Data items -
• • • • •

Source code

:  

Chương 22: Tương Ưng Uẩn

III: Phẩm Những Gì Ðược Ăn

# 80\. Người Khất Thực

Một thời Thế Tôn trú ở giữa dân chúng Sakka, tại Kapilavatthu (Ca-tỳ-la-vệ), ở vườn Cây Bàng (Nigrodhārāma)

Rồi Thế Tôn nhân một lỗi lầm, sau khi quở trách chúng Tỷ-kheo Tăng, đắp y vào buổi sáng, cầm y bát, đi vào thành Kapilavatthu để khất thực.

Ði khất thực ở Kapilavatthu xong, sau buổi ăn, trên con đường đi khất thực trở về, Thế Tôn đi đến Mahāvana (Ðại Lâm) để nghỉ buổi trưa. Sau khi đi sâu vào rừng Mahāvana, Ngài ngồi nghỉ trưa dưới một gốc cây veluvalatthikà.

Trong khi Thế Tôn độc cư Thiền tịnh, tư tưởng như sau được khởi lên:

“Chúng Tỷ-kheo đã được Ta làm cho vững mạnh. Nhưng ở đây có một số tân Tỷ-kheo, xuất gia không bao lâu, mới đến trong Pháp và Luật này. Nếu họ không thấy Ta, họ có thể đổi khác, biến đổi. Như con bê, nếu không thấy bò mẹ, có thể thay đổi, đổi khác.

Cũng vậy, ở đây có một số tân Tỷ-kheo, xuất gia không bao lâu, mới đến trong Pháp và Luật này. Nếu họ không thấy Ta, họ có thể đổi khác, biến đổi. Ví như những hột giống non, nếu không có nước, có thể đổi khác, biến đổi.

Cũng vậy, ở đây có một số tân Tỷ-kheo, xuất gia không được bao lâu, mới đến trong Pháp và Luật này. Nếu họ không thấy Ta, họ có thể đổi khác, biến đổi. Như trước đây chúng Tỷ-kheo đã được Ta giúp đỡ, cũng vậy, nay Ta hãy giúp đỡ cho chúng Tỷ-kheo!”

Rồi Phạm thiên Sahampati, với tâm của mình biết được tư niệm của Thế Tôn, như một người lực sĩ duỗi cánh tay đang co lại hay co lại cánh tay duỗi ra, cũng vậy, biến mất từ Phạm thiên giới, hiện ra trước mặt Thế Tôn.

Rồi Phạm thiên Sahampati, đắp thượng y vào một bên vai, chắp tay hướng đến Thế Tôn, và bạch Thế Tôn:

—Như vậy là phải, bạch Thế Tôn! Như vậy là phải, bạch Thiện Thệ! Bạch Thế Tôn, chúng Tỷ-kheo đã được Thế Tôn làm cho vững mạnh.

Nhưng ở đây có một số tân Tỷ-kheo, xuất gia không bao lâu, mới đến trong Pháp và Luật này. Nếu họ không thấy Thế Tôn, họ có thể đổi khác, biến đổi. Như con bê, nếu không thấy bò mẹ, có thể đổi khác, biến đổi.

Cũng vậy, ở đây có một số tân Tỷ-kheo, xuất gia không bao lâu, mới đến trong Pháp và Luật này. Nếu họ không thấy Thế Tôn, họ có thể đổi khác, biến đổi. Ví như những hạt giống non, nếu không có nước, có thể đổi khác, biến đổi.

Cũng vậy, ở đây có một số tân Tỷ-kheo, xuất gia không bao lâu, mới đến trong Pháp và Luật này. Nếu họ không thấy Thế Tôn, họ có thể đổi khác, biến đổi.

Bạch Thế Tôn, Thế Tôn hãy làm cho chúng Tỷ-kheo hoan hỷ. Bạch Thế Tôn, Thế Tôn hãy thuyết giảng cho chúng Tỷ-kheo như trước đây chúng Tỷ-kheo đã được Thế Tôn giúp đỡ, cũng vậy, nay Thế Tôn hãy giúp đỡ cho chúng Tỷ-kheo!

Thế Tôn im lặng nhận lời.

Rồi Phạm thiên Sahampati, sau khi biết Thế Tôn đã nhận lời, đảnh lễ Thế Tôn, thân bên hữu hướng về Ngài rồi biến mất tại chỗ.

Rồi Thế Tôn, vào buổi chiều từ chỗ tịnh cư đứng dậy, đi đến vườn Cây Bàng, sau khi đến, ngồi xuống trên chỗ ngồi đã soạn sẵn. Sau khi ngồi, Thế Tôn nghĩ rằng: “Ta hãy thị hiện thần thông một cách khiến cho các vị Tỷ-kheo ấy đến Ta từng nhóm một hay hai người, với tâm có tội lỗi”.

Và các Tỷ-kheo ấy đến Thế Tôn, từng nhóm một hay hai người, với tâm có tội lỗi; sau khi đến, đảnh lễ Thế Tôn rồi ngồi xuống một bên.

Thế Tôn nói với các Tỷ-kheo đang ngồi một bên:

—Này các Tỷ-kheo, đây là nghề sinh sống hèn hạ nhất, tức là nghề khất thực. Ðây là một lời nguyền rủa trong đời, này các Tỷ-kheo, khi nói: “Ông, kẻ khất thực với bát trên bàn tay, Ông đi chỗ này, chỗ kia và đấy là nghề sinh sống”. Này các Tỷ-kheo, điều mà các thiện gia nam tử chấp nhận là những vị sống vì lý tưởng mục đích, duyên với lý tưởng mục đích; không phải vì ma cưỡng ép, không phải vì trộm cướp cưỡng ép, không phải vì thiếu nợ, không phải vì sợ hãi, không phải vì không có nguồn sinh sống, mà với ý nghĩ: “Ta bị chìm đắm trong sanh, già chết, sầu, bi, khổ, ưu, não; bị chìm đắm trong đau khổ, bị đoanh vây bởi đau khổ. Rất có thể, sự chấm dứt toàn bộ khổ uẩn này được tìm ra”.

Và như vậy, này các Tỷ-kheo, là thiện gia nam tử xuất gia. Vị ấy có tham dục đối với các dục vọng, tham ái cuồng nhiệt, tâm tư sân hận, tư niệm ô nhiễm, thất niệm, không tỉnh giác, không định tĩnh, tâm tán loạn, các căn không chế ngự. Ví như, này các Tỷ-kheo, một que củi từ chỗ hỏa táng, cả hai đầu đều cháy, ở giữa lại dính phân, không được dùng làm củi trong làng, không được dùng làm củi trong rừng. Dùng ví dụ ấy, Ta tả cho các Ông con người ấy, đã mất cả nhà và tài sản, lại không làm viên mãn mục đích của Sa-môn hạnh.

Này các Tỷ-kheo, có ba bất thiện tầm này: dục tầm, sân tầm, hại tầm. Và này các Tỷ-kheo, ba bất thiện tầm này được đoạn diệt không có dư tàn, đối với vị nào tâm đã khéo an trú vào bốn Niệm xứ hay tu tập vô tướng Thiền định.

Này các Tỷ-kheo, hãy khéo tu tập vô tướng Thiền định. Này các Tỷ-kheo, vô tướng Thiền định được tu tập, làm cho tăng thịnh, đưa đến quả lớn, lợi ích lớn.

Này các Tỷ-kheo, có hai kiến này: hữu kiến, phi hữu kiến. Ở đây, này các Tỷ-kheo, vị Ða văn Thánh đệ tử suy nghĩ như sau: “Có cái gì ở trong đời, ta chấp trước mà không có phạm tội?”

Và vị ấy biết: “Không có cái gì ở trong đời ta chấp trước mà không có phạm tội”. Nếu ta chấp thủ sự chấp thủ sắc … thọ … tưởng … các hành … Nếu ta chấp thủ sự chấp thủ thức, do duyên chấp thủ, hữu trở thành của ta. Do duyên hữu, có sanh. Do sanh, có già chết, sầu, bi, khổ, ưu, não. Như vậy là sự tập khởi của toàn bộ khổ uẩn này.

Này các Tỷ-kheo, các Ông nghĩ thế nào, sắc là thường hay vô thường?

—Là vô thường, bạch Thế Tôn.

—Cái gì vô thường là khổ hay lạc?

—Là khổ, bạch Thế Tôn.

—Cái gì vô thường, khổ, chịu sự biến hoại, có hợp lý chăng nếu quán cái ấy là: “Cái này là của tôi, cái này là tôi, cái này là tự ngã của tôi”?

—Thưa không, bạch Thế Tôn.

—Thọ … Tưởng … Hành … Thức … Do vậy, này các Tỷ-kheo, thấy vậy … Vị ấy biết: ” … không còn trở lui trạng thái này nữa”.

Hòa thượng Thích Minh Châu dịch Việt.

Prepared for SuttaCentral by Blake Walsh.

• • • • •

What to work on -
Please, from the entries above, set down exactly the lines from the one containing "Bạch Thế Tôn, Thế Tôn hãy làm" through the one containing "Rồi Thế Tôn, vào", and only those.

Finished exercise -
Bạch Thế Tôn, Thế Tôn hãy làm cho chúng Tỷ-kheo hoan hỷ. Bạch Thế Tôn, Thế Tôn hãy thuyết giảng cho chúng Tỷ-kheo như trước đây chúng Tỷ-kheo đã được Thế Tôn giúp đỡ, cũng vậy, nay Thế Tôn hãy giúp đỡ cho chúng Tỷ-kheo!

Thế Tôn im lặng nhận lời.

Rồi Phạm thiên Sahampati, sau khi biết Thế Tôn đã nhận lời, đảnh lễ Thế Tôn, thân bên hữu hướng về Ngài rồi biến mất tại chỗ.

Rồi Thế Tôn, vào buổi chiều từ chỗ tịnh cư đứng dậy, đi đến vườn Cây Bàng, sau khi đến, ngồi xuống trên chỗ ngồi đã soạn sẵn. Sau khi ngồi, Thế Tôn nghĩ rằng: “Ta hãy thị hiện thần thông một cách khiến cho các vị Tỷ-kheo ấy đến Ta từng nhóm một hay hai người, với tâm có tội lỗi”.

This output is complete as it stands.